-- TASK --
Could the lines from the start of the data through the line with "Compared to ROS1, the" be set down exactly, with no pictures among them?

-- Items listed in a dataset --
|---|
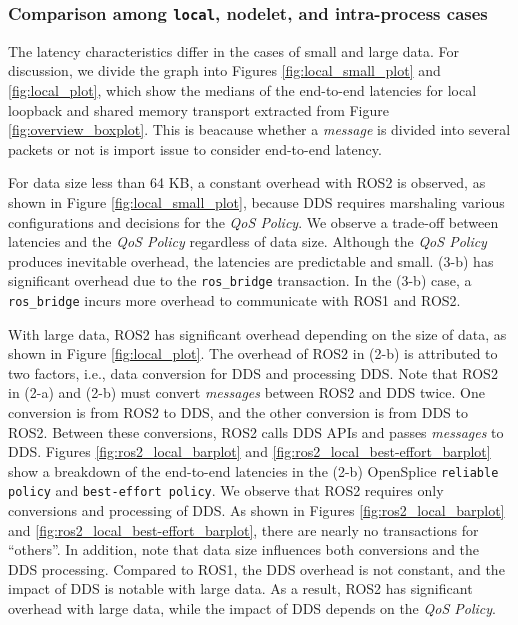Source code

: \documentclass{sig-alternate-05-2015}
\begin{document}
\subsubsection{Comparison among \texttt{local}, nodelet, and intra-process cases}
\label{sec:local}
The latency characteristics differ in the cases of small and large data.
For discussion, we divide the graph into Figures \ref{fig:local_small_plot} and \ref{fig:local_plot}, which show the medians of the end-to-end latencies for local loopback and shared memory transport extracted from Figure \ref{fig:overview_boxplot}.
This is beacause whether a \emph{message} is divided into several packets or not is import issue to consider end-to-end latency.

For data size less than 64 KB, a constant overhead with ROS2 is observed, as shown in Figure \ref{fig:local_small_plot}, because DDS requires marshaling various configurations and decisions for the \emph{QoS Policy}.
We observe a trade-off between latencies and the \emph{QoS Policy} regardless of data size.
Although the \emph{QoS Policy} produces inevitable overhead, the latencies are predictable and small.
(3-b) has significant overhead due to the \texttt{ros\_bridge} transaction.
In the (3-b) case, a \texttt{ros\_bridge} incurs more overhead to communicate with ROS1 and ROS2.

With large data, ROS2 has significant overhead depending on the size of data, as shown in Figure \ref{fig:local_plot}.
The overhead of ROS2 in (2-b) is attributed to two factors, i.e., data conversion for DDS and processing DDS.
Note that ROS2 in (2-a) and (2-b) must convert \emph{messages} between ROS2 and DDS twice.
One conversion is from ROS2 to DDS, and the other conversion is from DDS to ROS2.
Between these conversions, ROS2 calls DDS APIs and passes \emph{messages} to DDS.
Figures \ref{fig:ros2_local_barplot} and \ref{fig:ros2_local_best-effort_barplot} show a breakdown of the end-to-end latencies in the (2-b) OpenSplice \texttt{reliable policy} and \texttt{best-effort policy}.
We observe that ROS2 requires only conversions and processing of DDS.
As shown in Figures \ref{fig:ros2_local_barplot} and \ref{fig:ros2_local_best-effort_barplot}, there are nearly no transactions for ``others''.
In addition, note that data size influences both conversions and the DDS processing.
Compared to ROS1, the DDS overhead is not constant, and the impact of DDS is notable with large data.
As a result, ROS2 has significant overhead with large data, while the impact of DDS depends on the \emph{QoS Policy}.
\end{document}
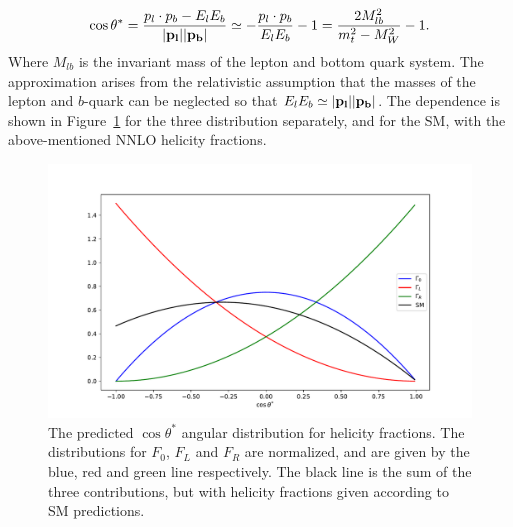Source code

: \documentclass[12pt,a4paper]{article}
\numberwithin{equation}{section}
\begin{document}
\begin{equation}
  \cos \theta^*=\frac{p_l\cdot p_b-E_lE_b}{\abs{\vb{p_l}}\abs{\vb{p_b}}}\\
  \simeq -\frac{p_l\cdot p_b}{E_lE_b} - 1 = \frac{2 M_{lb}^2}{m_t^2 - M_W^2} - 1. \label{eq:costheta}
\end{equation}
Where $M_{lb}$ is the invariant mass of the lepton and bottom quark system. The
approximation arises from the relativistic assumption that the masses of the
lepton and $b$-quark can be neglected so that
$E_lE_b\simeq \abs{\vb{p_l}}\abs{\vb{p_b}}$. The dependence is shown in
Figure~\ref{fig:distributions} for the three distribution separately, and for the
SM, with the above-mentioned NNLO helicity fractions.
\begin{figure}[H]
  \centering
	\includegraphics[width=0.7\linewidth]{figures/angular_dist.pdf}
	\caption{The predicted $\cos \theta^{*}$ angular distribution for helicity
    fractions. The distributions for $F_{0}$, $F_{L}$ and $F_{R}$ are
    normalized, and are given by the blue, red and green line respectively. The
    black line is the sum of the three contributions, but with helicity
    fractions given according to SM predictions.}\label{fig:distributions}
\end{figure}
\end{document}

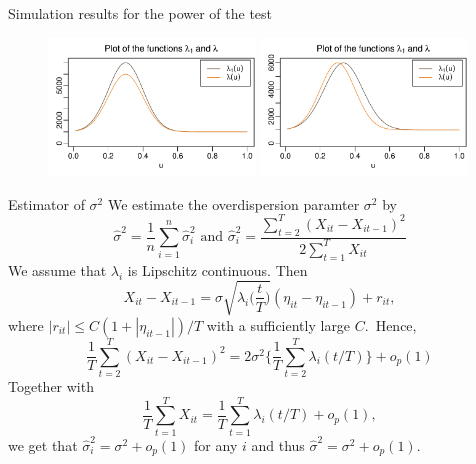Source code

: \documentclass[10pt]{beamer}
\begin{document}
\begin{frame}{Simulation results for the power of the test}
\begin{figure}[t!]
	\includegraphics[width = 0.49\textwidth, height = 0.4\textheight]{plots/lambda_fcts_height}
	\onslide<2->\includegraphics[width = 0.49\textwidth, height = 0.4\textheight]{plots/lambda_fcts_shift}	
\end{figure}\pause
\vspace{-5mm}
{\scriptsize{\begin{table}[t]
\begin{center}
\caption{Power of the multiscale test for scenario A}
\label{tab:size_shape}

\end{center}
\end{table}}}
{
\vspace{-39.5mm}
\scriptsize{\begin{table}[t]
\begin{center}
\caption{Power of the multiscale test for scenario B}
\label{tab:size_shape}

\end{center}
\end{table}}}
\end{frame}

\begin{frame}[label = frame_sigma]{Estimator of ${\sigma}^2$}
We estimate the overdispersion paramter $\sigma^2$ by \[\widehat{\sigma}^2= \frac{1}{n} \sum_{i = 1}^n \hat{\sigma}_i^2 \text{ and } \hat{\sigma}_i^2 = \frac{\sum_{t=2}^T (X_{it}-X_{it-1})^2}{2 \sum_{t=1}^T X_{it}}\] \pause
We assume that $\lambda_i$ is Lipschitz continuous. Then
\[ X_{it} - X_{it-1} = \sigma \sqrt{\lambda_i\Big(\frac{t}{T}\Big)} (\eta_{it} - \eta_{it-1}) + r_{it}, \]
where $|r_{it}| \le C(1+|\eta_{it-1}|)/T$ with a sufficiently large $C$.\pause \, Hence,
\[ \frac{1}{T} \sum_{t=2}^T (X_{it} - X_{it-1})^2 = 2 \sigma^2 \Big\{ \frac{1}{T} \sum_{t=2}^T \lambda_i(t/T) \Big\} + o_p(1)\] \pause
Together with \[ \frac{1}{T} \sum_{t=1}^T X_{it} = \frac{1}{T} \sum_{t=1}^T \lambda_i(t/T) + o_p(1), \] we get that $\hat{\sigma}_i^2 = \sigma^2 + o_p(1)$ for any $i$ and thus $\hat{\sigma}^2 = \sigma^2 + o_p(1)$. \hyperlink{frame_teststatistic<4>}{}
\end{frame}
\end{document}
|---|
-- SOLUTION TO THIS TASK --
Source code

: \documentclass{sig-alternate-05-2015}
\begin{document}
\subsubsection{Comparison among \texttt{local}, nodelet, and intra-process cases}
\label{sec:local}
The latency characteristics differ in the cases of small and large data.
For discussion, we divide the graph into Figures \ref{fig:local_small_plot} and \ref{fig:local_plot}, which show the medians of the end-to-end latencies for local loopback and shared memory transport extracted from Figure \ref{fig:overview_boxplot}.
This is beacause whether a \emph{message} is divided into several packets or not is import issue to consider end-to-end latency.

For data size less than 64 KB, a constant overhead with ROS2 is observed, as shown in Figure \ref{fig:local_small_plot}, because DDS requires marshaling various configurations and decisions for the \emph{QoS Policy}.
We observe a trade-off between latencies and the \emph{QoS Policy} regardless of data size.
Although the \emph{QoS Policy} produces inevitable overhead, the latencies are predictable and small.
(3-b) has significant overhead due to the \texttt{ros\_bridge} transaction.
In the (3-b) case, a \texttt{ros\_bridge} incurs more overhead to communicate with ROS1 and ROS2.

With large data, ROS2 has significant overhead depending on the size of data, as shown in Figure \ref{fig:local_plot}.
The overhead of ROS2 in (2-b) is attributed to two factors, i.e., data conversion for DDS and processing DDS.
Note that ROS2 in (2-a) and (2-b) must convert \emph{messages} between ROS2 and DDS twice.
One conversion is from ROS2 to DDS, and the other conversion is from DDS to ROS2.
Between these conversions, ROS2 calls DDS APIs and passes \emph{messages} to DDS.
Figures \ref{fig:ros2_local_barplot} and \ref{fig:ros2_local_best-effort_barplot} show a breakdown of the end-to-end latencies in the (2-b) OpenSplice \texttt{reliable policy} and \texttt{best-effort policy}.
We observe that ROS2 requires only conversions and processing of DDS.
As shown in Figures \ref{fig:ros2_local_barplot} and \ref{fig:ros2_local_best-effort_barplot}, there are nearly no transactions for ``others''.
In addition, note that data size influences both conversions and the DDS processing.
Compared to ROS1, the DDS overhead is not constant, and the impact of DDS is notable with large data.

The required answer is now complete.